A few weeks ago, with a friend of mine, I went to a talk by Hillel Frisch, an Israeli professor, that was put on, I believe, by the Canadian-Israeli Committee, Pacific Region.
The talk was actually a pre-talk for a bigger talk Professor Frisch was giving the next night, and I thought it was to be about the Israeli/Palestinian situation.
Frisch, who was friendly and forthcoming, instead talked almost exclusively about the Israeli-Iranian problem.
Now let me say right here that this is how I remember the talk, from my notes. I would be happily corrected by anyone else that was there, if my retelling of the event was inaccurate.
This is how the talk progressed.
THE GOOD NEWS
Frisch began by saying there was both good news and bad news in Israel.
The good news was multi-faceted. For starters, he said, within 2 or 3 years, the majority of Jews in the world would be living in Israel – a profound success given the percentage of refugees from all countries who ever return home is satistically very low.
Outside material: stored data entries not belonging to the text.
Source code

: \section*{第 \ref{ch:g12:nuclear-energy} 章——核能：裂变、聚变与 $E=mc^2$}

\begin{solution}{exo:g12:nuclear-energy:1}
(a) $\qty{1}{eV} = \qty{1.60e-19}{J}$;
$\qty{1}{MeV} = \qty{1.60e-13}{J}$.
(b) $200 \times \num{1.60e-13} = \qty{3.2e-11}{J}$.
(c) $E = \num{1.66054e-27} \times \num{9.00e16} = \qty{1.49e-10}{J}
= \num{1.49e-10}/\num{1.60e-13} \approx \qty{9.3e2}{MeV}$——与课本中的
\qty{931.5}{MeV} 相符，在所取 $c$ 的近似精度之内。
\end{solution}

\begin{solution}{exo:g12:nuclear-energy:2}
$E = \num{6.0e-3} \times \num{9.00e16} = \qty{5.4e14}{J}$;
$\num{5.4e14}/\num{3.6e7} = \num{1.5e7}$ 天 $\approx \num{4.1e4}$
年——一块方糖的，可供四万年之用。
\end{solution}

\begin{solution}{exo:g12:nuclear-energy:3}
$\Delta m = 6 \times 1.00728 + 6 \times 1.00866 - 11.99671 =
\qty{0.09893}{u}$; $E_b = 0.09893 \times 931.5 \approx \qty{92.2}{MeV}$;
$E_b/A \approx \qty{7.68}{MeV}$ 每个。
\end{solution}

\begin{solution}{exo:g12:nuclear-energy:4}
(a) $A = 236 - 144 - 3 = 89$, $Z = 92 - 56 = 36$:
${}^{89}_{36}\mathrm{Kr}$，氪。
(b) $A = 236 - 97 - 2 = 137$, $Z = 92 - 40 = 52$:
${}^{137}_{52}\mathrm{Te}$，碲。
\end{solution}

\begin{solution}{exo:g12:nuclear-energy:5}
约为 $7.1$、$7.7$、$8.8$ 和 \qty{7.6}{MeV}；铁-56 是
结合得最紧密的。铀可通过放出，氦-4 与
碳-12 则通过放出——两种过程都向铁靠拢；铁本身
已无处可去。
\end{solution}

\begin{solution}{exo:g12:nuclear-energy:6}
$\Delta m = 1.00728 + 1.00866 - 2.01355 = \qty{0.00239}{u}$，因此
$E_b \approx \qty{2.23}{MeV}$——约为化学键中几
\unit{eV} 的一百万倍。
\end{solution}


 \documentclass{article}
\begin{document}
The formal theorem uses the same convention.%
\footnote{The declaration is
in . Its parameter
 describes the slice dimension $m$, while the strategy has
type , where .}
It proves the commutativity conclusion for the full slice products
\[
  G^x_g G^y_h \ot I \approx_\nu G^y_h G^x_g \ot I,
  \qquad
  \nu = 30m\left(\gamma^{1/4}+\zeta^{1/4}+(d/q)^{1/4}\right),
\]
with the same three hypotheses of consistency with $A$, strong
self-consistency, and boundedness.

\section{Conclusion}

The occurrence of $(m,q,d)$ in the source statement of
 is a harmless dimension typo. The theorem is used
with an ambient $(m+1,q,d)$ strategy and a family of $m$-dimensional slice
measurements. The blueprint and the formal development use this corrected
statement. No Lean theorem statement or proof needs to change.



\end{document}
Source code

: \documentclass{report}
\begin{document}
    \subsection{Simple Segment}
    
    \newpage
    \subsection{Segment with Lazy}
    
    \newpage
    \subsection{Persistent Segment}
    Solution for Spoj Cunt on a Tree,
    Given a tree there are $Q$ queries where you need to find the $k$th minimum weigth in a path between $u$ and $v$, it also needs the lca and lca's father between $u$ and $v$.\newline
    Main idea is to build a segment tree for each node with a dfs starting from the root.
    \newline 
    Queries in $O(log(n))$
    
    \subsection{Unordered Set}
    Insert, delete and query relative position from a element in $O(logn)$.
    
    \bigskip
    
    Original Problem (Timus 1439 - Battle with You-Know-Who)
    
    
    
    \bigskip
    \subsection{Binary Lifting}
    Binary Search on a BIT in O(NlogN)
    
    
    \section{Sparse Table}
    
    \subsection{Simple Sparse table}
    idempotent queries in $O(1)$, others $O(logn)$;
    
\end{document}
Since 1945, he said, some 90% of Jews had returned to their land – another remarkable fact of a people (my words) somehow trying to recover and rebuild after the Nazi Holocaust, a collective madness so heinous, so systematic, one can hardly grasp the depth of the residual psychic damage, what to speak of the physical hell itself.
Hillel talked about how other countries, like Ireland, had never been able to resurrect their language – Gaelic, in Ireland’s case, being spoken by maybe ten percent of the population.
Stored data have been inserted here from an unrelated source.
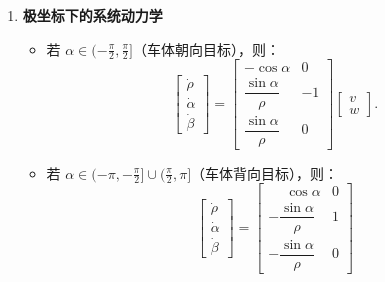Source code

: \documentclass[../main.tex]{subfiles}
\begin{document}
\begin{enumerate}
\begin{itemize}
{\begin{enumerate}
                                \item \textbf{极坐标下的系统动力学}\\
                                \begin{itemize}
                                    \item 若 $\alpha \in (-\tfrac{\pi}{2}, \tfrac{\pi}{2}]$（车体朝向目标），则：
                                    \[
                                    \begin{bmatrix}
                                        \dot{\rho} \\[2pt] \dot{\alpha} \\[2pt] \dot{\beta}
                                    \end{bmatrix}
                                    =
                                    \begin{bmatrix}
                                        -\cos\alpha & 0 \\[4pt]
                                        \dfrac{\sin\alpha}{\rho} & -1 \\[8pt]
                                        \dfrac{\sin\alpha}{\rho} & 0
                                    \end{bmatrix}
                                    \begin{bmatrix}
                                        v \\[2pt] w
                                    \end{bmatrix}.
                                    \]
                                    \item 若 $\alpha \in (-\pi, -\tfrac{\pi}{2}] \cup (\tfrac{\pi}{2}, \pi]$（车体背向目标），则：
                                    \[
                                    \begin{bmatrix}
                                        \dot{\rho} \\[2pt] \dot{\alpha} \\[2pt] \dot{\beta}
                                    \end{bmatrix}
                                    =
                                    \begin{bmatrix}
                                        \phantom{-}\cos\alpha & 0 \\[4pt]
                                        -\dfrac{\sin\alpha}{\rho} & 1 \\[8pt]
                                        -\dfrac{\sin\alpha}{\rho} & 0

\end{bmatrix}\]
\end{itemize}
\end{enumerate}}
\end{itemize}
\end{enumerate}
\end{document}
This struggle to hold onto language is echoed among first Nations in North America and, I am sure, South America. The Israeli people and the Israeli State, in contrast, have utterly resurrected Hebrew, and almost all Israelis speak it. When I was in Israel a few years back, this too amazed me.
I was mesmerised by the country – its history, past and present, the confluence of faiths, the people I met, the process of living in heightened tension.
Admittedly I had only anecdotal experience with the Occupied Territories – but I managed to interview many different people, Israeli Jews, Arab Israelis, Christian Arabs, Bedouins and others – and one wonderful fellow who had fought in the ‘67 and ‘73 wars, who literally gave me a three hour interview on the history of the Jews from the time of Abraham.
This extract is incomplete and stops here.